It really shouldn’t have taken this long to get the music of Boston’s the Cars remastered and reissued in a relatively classy package. After all, this group almost singlehandedly combined punk, electronics and most importantly pop hooks to create music that had, and still has, immense critical and crossover appeal.  But now it’s finally here in this six disc clamshell box, perhaps a decade too late, the end result feels lackluster, rushed and slapped together without Rhino’s usual attention to detail.

It’s especially frustrating because a little over 10 years earlier the same label released 2005’s beautifully packaged 40 track Just What I Needed double disc that included previously unreleased early versions, remixes and demos of songs along with a booklet of rare photos and terrific liner notes that set a wonderful standard for compilation. Sadly none of that is here and although this gets an extra star for its crisply remastered audio (by frontman Ric Ocasek), the lack of ANY additional material and the omission of the band’s final single “Tonight She Comes” (first included on their initial Greatest Hits release), makes this a huge missed opportunity. No extra tracks, live items, 12” remixes, photos, notes or anything to show the importance of the Cars in the history of rock and roll is an inexcusable lapse, especially for a non-budget package of this type.

Since this music has been available for decades, only diehards who need moderately improved sound are likely to spring again for a set that doesn’t offer anything other than the original, slightly modified gatefold cover art for Heartbeat City as an enticement. But, if you are new to the Cars and want a one-stop way to acquire all their albums — especially since the deep cuts were often some of their best songs — this is worth your attention and cash.

Few bands of their ’80s era exploded out of the gate with a debut boasting three radio hits then followed that achievement with further releases that refined and expanded their vision.

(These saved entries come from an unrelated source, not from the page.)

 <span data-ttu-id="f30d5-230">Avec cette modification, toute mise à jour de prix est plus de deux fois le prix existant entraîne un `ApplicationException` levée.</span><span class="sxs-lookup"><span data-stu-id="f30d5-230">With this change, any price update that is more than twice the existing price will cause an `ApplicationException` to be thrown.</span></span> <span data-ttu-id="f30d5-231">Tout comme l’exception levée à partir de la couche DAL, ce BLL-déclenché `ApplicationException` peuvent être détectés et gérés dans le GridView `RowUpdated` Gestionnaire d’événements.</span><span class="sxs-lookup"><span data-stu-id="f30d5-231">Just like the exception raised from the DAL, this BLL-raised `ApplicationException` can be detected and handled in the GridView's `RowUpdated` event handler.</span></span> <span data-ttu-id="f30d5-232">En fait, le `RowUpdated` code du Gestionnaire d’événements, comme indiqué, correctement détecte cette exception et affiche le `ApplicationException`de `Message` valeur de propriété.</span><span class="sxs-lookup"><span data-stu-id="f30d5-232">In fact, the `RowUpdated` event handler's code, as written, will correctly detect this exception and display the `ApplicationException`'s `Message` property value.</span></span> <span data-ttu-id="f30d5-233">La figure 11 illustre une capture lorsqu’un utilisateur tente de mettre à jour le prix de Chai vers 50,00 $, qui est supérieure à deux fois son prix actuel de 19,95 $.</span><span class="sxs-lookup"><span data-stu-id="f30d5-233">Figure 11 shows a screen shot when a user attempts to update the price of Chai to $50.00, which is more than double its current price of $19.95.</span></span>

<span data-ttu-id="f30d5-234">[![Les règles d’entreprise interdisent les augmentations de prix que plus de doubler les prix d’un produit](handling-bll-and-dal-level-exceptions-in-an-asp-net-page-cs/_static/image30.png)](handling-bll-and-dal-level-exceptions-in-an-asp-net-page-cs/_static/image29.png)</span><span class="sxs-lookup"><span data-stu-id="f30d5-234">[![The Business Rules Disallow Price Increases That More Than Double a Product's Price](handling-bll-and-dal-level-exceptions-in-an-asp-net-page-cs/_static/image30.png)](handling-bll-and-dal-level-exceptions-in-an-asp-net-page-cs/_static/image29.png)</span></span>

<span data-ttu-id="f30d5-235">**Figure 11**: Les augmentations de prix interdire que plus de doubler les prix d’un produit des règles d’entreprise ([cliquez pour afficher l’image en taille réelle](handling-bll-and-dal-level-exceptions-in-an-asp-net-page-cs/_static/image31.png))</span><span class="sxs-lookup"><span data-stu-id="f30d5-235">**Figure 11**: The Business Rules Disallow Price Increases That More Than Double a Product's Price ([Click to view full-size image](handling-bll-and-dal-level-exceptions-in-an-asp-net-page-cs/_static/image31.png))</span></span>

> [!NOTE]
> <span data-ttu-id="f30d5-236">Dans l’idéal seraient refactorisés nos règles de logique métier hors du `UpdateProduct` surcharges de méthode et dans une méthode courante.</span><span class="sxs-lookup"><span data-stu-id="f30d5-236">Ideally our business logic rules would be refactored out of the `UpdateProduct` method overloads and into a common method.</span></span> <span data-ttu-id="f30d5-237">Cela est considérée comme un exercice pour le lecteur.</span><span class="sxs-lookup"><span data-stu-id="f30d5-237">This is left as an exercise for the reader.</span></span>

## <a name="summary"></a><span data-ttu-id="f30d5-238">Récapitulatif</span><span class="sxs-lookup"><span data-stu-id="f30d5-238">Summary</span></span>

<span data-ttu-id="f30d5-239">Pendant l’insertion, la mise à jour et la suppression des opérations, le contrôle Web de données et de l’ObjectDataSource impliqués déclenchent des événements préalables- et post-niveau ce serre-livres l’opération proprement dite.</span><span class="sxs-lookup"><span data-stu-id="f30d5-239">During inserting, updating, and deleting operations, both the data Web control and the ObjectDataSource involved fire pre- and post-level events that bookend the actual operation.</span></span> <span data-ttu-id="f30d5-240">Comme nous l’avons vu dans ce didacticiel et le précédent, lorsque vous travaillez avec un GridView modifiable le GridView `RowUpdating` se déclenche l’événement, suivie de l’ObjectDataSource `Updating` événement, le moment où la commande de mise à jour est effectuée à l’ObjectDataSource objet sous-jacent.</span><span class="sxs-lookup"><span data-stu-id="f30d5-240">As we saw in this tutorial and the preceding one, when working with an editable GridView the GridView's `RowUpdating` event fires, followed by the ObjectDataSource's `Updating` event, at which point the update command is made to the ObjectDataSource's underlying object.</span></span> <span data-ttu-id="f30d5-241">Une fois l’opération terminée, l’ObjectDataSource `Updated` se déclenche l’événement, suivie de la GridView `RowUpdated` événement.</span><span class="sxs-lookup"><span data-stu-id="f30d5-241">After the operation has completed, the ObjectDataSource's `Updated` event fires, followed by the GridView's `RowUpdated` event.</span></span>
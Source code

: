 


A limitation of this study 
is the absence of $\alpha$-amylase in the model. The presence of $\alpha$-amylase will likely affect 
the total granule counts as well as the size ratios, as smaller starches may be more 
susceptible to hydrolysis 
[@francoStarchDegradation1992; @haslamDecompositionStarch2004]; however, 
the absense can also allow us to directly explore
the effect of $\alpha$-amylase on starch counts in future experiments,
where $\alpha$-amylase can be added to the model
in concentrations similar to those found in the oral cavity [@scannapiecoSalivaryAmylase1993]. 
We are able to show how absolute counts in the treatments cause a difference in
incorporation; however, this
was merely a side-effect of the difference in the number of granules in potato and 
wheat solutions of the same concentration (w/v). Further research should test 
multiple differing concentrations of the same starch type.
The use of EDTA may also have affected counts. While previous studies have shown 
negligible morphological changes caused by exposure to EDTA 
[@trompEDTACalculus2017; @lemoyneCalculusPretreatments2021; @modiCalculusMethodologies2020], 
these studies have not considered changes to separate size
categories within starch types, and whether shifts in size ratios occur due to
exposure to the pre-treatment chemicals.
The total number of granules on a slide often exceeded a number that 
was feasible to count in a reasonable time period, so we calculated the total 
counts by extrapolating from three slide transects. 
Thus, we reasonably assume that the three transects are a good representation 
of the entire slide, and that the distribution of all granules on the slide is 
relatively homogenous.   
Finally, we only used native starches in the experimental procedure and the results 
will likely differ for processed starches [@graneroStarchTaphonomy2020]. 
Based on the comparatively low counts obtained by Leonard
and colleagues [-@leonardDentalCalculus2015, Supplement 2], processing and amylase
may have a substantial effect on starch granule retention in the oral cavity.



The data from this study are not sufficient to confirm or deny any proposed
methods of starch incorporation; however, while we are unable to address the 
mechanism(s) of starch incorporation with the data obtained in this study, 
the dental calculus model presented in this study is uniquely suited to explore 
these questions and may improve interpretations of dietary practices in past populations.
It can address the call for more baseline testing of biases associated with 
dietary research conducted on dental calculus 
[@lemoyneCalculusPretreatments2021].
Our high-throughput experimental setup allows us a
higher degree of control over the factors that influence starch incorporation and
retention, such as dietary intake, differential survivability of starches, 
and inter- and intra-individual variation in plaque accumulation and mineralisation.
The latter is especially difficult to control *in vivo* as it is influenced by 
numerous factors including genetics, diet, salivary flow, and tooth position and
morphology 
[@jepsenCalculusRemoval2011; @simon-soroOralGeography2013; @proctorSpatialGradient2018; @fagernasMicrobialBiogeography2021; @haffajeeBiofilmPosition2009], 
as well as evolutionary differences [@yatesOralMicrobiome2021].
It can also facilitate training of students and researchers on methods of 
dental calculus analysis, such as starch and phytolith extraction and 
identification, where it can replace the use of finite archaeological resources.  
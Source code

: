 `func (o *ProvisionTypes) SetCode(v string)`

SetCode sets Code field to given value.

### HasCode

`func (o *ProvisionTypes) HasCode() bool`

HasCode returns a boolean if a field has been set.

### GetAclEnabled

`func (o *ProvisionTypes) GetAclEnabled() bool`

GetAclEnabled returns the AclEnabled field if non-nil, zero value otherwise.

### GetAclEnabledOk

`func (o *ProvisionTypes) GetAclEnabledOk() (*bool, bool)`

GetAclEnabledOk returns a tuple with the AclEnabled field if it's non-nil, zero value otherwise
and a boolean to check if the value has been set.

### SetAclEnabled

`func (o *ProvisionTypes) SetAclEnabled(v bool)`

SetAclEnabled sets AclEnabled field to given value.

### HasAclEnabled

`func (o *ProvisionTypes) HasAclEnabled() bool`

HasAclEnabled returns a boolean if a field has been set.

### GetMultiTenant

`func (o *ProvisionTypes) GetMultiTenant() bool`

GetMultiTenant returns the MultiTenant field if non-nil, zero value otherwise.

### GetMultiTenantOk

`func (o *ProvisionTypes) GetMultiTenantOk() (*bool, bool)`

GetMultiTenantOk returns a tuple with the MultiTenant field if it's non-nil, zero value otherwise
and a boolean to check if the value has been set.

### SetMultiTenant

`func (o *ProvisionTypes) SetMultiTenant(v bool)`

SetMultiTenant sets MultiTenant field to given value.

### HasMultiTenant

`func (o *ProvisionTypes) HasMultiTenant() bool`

Those attracted by the Cars’ edgier approach will find the more offbeat tendencies of Panorama and Candy-O best reflect that side of the group. Listeners more attuned to the quintet’s pop proclivities can cozy up to Shake It Up and especially Heartbeat City, the latter featuring four Top 20 hits including the exquisite ballad “Drive,” arguably bassist/occasional singer Ben Orr’s finest moment. The 1987 labored swan song Door to Door remains a disappointing exit for this band’s glory days, but even that has charms worth rediscovering  nearly 30 years and about a half dozen spotty Rick Ocasek albums later.

Still, the Cars deserve a superior, more comprehensive boxed overview that at this late stage, doesn’t seem to be on the horizon.